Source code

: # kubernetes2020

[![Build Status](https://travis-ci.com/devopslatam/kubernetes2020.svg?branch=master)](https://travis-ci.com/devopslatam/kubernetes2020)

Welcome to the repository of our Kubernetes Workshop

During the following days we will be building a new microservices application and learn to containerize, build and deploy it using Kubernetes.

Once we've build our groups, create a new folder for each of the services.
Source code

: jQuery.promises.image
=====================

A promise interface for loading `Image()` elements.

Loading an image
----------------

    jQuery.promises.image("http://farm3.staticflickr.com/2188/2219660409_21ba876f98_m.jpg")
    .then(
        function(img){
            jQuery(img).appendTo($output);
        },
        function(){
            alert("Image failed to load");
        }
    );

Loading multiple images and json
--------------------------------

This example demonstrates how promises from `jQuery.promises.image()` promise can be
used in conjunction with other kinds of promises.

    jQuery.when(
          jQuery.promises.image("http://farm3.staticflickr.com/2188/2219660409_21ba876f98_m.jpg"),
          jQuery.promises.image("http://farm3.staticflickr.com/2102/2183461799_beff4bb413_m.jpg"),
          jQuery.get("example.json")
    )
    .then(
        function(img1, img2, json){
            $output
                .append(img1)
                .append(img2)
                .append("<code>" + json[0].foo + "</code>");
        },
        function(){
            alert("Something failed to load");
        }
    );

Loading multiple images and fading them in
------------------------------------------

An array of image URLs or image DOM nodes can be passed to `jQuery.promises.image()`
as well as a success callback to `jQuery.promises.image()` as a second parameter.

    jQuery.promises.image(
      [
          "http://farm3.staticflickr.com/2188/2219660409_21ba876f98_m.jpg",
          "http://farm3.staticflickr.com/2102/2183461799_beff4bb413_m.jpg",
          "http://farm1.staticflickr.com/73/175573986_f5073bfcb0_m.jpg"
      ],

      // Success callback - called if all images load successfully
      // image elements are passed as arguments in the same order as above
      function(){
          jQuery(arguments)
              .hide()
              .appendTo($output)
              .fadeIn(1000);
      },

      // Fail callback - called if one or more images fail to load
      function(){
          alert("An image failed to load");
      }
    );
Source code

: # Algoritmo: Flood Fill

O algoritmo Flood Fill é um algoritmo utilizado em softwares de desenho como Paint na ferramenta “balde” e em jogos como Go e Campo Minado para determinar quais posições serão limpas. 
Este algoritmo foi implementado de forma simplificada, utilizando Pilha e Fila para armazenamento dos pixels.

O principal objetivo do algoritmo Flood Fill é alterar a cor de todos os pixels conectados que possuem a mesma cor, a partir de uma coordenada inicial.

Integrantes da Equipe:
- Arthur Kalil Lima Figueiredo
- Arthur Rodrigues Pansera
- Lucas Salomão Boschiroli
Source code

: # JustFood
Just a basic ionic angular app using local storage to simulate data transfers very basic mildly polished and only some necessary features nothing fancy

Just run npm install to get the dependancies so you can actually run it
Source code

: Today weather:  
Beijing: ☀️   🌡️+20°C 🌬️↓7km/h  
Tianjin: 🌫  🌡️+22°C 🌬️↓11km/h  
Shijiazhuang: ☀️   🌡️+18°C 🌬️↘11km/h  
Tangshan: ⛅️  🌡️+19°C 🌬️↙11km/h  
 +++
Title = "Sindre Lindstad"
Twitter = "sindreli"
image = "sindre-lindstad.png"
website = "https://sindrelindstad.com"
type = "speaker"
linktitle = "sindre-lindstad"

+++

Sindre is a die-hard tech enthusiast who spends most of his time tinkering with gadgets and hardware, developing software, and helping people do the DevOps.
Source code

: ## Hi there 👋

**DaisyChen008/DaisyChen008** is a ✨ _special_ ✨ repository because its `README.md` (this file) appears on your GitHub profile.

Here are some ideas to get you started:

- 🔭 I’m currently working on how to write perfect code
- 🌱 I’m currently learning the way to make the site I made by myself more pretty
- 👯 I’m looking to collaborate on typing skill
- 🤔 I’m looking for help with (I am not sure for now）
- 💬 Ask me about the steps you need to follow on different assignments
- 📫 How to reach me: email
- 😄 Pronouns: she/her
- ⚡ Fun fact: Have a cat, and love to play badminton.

__________________________________________________

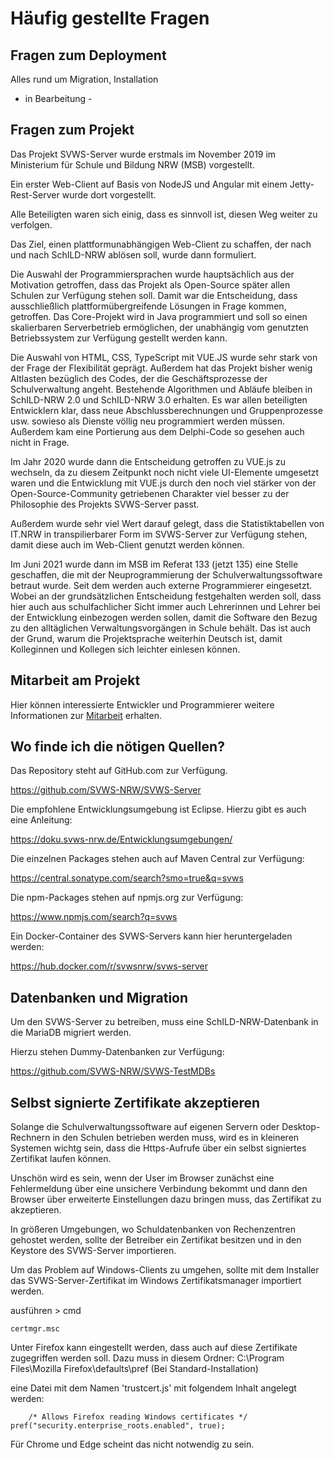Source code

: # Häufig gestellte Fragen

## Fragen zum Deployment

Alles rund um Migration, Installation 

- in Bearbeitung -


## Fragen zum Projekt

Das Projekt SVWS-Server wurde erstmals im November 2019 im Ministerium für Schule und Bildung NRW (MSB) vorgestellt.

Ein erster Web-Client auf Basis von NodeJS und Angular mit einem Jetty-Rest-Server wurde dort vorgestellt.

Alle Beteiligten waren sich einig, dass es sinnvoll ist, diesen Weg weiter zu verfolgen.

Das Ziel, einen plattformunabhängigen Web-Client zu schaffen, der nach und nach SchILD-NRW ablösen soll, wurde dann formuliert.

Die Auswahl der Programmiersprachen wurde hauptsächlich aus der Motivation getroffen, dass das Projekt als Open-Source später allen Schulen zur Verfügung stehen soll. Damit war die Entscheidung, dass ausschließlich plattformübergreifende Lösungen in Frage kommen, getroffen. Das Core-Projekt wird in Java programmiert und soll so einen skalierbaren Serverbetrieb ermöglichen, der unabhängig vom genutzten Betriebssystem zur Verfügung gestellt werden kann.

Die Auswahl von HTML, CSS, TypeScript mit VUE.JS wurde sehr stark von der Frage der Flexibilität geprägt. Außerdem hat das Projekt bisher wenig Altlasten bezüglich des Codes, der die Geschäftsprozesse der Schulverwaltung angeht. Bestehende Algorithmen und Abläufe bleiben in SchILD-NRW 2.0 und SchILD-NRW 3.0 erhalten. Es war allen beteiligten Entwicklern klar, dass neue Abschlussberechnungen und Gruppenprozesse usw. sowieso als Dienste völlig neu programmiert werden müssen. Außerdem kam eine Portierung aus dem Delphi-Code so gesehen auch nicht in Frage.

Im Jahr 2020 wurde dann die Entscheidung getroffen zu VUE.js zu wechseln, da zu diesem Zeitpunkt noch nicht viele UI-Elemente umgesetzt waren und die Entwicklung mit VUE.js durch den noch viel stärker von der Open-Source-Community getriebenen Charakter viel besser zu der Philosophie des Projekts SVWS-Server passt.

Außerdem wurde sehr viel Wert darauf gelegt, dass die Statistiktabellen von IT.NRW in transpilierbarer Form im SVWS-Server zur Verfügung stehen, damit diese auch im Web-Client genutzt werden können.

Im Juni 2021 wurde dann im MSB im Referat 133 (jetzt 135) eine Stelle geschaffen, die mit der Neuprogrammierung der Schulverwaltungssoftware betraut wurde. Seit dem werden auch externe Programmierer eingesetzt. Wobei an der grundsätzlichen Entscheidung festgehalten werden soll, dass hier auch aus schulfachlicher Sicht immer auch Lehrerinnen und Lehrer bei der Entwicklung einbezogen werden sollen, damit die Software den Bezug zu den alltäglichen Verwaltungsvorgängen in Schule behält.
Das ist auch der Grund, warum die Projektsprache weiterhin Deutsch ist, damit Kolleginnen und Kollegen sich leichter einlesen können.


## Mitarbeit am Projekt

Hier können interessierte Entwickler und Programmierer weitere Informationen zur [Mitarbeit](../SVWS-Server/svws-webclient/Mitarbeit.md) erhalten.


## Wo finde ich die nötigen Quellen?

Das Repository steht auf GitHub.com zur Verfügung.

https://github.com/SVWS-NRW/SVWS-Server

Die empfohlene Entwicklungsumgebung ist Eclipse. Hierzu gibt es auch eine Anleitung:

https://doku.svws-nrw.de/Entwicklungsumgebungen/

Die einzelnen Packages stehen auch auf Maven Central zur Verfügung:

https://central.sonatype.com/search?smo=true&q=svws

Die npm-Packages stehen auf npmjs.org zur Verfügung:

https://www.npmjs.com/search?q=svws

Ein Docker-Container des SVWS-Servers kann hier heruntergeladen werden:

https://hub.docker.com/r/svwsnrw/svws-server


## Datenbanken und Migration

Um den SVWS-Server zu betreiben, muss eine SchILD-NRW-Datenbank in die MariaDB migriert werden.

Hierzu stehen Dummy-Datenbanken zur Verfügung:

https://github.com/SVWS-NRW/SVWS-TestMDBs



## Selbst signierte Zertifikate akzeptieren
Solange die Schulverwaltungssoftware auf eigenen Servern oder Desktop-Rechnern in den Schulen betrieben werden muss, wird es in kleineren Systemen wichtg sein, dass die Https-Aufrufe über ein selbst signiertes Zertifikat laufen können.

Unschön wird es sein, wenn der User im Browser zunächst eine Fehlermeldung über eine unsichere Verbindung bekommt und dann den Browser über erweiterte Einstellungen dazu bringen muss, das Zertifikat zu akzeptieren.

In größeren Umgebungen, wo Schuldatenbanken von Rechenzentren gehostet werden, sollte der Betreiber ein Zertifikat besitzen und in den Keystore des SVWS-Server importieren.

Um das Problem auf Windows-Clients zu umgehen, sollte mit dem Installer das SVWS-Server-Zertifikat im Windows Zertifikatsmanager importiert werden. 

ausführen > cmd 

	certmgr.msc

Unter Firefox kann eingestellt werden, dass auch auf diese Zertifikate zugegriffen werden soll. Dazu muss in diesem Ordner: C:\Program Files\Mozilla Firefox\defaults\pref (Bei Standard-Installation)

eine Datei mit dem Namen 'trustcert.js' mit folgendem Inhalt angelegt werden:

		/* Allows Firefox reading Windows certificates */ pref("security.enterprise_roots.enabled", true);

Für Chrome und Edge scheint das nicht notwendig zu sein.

__________________________________________________

#### [What you will do]
When a line of the records includes "elements", that line belongs in the answer.

#### [Answer]
A promise interface for loading `Image()` elements.
      // image elements are passed as arguments in the same order as above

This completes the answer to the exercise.